* _Task inputs_
******
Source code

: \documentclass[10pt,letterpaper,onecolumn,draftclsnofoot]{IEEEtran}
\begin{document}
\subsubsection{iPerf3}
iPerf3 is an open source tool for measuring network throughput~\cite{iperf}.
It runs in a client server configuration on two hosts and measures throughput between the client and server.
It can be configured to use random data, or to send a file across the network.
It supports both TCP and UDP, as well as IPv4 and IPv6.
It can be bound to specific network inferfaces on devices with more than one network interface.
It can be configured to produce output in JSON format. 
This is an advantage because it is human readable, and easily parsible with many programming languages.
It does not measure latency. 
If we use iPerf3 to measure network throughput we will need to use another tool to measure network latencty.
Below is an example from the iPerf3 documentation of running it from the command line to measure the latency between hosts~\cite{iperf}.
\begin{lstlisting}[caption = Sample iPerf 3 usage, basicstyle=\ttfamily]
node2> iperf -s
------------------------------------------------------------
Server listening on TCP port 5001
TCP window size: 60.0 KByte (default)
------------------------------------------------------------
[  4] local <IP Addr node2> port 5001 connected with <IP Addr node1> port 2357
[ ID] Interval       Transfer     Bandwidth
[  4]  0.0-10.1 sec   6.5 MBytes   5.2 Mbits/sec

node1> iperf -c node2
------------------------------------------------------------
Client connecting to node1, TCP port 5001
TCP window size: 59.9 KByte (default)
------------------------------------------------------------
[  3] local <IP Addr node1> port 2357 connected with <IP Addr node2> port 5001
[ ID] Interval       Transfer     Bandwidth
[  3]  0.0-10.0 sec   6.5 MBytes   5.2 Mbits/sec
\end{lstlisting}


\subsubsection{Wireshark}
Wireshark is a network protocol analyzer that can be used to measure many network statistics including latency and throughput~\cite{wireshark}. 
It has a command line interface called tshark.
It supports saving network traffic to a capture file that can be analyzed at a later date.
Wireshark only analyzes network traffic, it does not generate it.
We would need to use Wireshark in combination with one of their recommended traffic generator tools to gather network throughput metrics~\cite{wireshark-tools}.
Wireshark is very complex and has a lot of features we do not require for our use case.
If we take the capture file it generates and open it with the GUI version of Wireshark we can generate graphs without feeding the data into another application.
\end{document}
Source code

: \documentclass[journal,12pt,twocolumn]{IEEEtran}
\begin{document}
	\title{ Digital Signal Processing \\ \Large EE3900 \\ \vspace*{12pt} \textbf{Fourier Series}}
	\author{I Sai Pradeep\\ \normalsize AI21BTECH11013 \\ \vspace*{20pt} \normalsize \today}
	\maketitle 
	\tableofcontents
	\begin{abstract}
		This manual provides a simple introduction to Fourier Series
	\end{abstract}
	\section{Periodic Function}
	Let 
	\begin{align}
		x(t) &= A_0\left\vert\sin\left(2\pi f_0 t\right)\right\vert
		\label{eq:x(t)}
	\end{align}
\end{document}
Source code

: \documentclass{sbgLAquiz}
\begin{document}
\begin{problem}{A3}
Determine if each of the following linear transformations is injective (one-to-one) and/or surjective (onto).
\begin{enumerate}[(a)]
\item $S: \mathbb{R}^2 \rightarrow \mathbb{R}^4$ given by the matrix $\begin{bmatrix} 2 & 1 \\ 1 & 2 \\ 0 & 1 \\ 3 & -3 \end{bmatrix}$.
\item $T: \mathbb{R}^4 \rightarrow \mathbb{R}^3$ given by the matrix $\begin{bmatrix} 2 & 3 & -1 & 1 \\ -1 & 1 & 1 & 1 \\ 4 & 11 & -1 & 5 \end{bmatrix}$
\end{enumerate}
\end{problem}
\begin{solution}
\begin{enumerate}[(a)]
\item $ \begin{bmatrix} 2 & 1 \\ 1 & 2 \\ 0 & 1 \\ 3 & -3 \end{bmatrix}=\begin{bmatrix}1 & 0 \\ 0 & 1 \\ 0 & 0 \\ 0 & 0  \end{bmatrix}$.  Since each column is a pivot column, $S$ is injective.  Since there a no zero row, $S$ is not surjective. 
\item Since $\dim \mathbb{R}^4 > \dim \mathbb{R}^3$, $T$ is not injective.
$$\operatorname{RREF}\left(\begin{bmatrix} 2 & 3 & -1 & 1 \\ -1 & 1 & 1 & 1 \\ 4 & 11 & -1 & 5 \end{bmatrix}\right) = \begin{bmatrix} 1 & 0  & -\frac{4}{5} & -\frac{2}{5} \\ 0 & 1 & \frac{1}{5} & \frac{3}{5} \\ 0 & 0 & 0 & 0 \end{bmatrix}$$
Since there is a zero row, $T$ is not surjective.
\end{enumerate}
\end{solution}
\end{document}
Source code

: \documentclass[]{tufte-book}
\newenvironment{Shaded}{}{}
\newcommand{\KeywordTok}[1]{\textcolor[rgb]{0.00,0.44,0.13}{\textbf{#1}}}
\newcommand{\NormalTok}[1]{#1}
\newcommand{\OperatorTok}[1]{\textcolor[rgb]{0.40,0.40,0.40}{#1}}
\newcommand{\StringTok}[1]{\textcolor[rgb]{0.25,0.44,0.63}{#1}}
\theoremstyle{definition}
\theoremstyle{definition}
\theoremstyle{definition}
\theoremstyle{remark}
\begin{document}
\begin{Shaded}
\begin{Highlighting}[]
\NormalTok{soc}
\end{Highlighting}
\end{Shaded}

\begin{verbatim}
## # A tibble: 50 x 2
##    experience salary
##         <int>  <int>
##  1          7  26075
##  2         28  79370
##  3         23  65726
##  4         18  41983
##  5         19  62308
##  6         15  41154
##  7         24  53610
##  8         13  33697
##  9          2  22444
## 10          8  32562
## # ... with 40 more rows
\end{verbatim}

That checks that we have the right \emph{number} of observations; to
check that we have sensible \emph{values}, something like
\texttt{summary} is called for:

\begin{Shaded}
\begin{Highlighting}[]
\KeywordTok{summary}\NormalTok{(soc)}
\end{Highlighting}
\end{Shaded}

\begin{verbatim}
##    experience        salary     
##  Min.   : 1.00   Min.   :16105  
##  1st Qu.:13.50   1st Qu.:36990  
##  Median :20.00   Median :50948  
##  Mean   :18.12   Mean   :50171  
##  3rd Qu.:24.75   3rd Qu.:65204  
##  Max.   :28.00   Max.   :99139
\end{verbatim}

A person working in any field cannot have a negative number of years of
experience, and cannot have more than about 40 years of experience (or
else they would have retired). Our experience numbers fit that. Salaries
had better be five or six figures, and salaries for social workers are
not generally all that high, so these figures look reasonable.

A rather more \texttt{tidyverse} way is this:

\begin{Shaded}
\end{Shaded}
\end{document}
******
* _What you have to do_
Gather each line in these records that contains the string "cite".

* _Reply to the task_
iPerf3 is an open source tool for measuring network throughput~\cite{iperf}.
Below is an example from the iPerf3 documentation of running it from the command line to measure the latency between hosts~\cite{iperf}.
Wireshark is a network protocol analyzer that can be used to measure many network statistics including latency and throughput~\cite{wireshark}. 
We would need to use Wireshark in combination with one of their recommended traffic generator tools to gather network throughput metrics~\cite{wireshark-tools}.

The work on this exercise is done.